▶ [MATERIAL SUPPLIED]
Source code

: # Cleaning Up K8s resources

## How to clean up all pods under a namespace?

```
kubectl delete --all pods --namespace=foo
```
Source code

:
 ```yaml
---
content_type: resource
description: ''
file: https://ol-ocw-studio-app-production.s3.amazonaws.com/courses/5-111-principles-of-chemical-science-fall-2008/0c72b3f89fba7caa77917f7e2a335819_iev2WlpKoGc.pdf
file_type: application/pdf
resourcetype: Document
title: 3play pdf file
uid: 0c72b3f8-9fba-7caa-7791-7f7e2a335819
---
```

▶ [TASK DESCRIPTION]
Where the word "namespace" shows up in a line of the entries above, copy that line.

▶ [EXPECTED ANSWER]
## How to clean up all pods under a namespace?
kubectl delete --all pods --namespace=foo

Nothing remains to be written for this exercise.